Monday, April 11, 2011

Indonesia Stock : Bakrie Sumatera Plantations (UNSP-HOLD-IDR360-TP:IDR325)

4Q10’s 283% q-q earnings growth: Unsustainable on one-off gains
Despite having booked significant Domas-related restructuring one-off gains from in its 2010 results (60% of net income), Bakrie Sumatera Plantations (UNSP) only managed to register lackluster 2010 diluted EPS of IDR63.9 per share, down 1.27% y-y (exhibit 1).  The inclusion of Domas allowed 2010 revenue to rise 29% y-y to IDR3,004b, allowing operating profit to come in at IDR850b (+81% y-y) and net profit to reach IDR806b (+218% y-y).  In 4Q10, UNSP reported top line of IDR1,108b, up 46% q-q and 62% y-y, mainly on increased CPO sales and CPO average selling price, bringing 4Q10 operating profit to IDR282b, up just 20% q-q.  Meanwhile, net profit reached IDR560b, up 283% q-q, but mostly coming from other incomes related to the Domas acquisition. We do not see this level of net income margin (i.e. 50.6% in 4Q10, up from 19.2% in 3Q10) as sustainable going forward.  

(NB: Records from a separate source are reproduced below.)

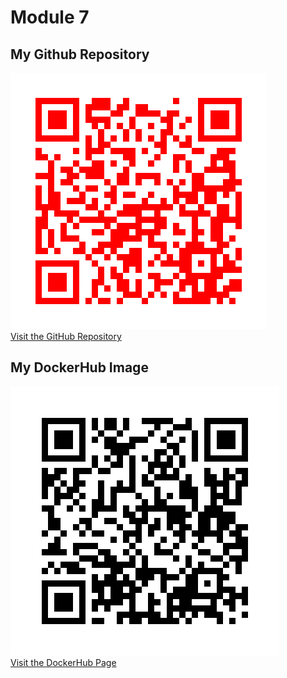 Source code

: # Module 7

## My Github Repository
![Github Repo QR Code](/qr_codes/QRCode_20250630183334.png "My QR code link")  
[Visit the GitHub Repository](https://github.com/pruthvidholakia/is601_assignment7)

## My DockerHub Image
![DockerHub QR Code](/qr_codes/QRCode_20250630183111.png "My QR code link")  
[Visit the DockerHub Page](https://hub.docker.com/r/pruthvidholkia/qr_codemaker)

Domas acquisition: Not an attractive deal
Having spent roughly IDR330b for the Domas acquisition (IDR110b equity portion and IDR220b on capex & working capital), UNSP management expects to have significant revenue expansion in 2014 when the utilization rate of Domas reaches 90%. However, this is not that exciting in our view for three reasons. First, UNSP’s margin will experience significant contraction by entering the upstream industry (exhibit 23), translating to significant revenue increase but much more subdued at the bottom line level.  Second, we expect return on equity to stay low going forward as it did in 2010A ROE of 5%, which was lower than 2009A ROE of 10% (exhibit 13). Third, the impact of consolidated debt from Domas will continue to burden UNSP, as displayed by 2010 net gearing of 26.8%, up from 10.9% in 2009.  UNSP earnings in the next few years will depend on its IDR3t debt restructuring result (exhibit 22). 
 
Underperforming estates to persist
The Agri Resources B.V. (ARBV) acquisition (32k ha planted from 56k ha area) has a negative impact on the overall 2010 productivity of UNSP with FFB yield of 13.8, down 19% y-y, and 32% discount from the industry (exhibit 16). Note that UNSP’s estates are currently in their productive stage, with average age of 12 year old (exhibit 20).  Thus, while we expect some improvement ahead, we believe productivity will still remain below industry average with unexciting long-term growth in matured area (exhibit 8,9 & 10).
 
Rich valuation coupled with low profitability
Considering UNSP’s high leverage, low productivity and low profitability, we reiterate our bearish view on this company. We forecast UNSP’s top line IDR5.2t (+73% y-y) and IDR450b (-44% y-y) bottom line on much lower other incomes from one-off gains.  UNSP’s rich valuation of 11.1x 2011 PE and negative average two-year growth are unattractive when compared to the sector’s 2011 PE of 13.1x and PEG of 1.0x (exhibit 6). Taking into account UNSP’s low 2011F ROE of 5.1%, our IDR325 TP assumes a reasonable de-rating to 10.0x 2011 PE.  The stock is a HOLD at best in our view.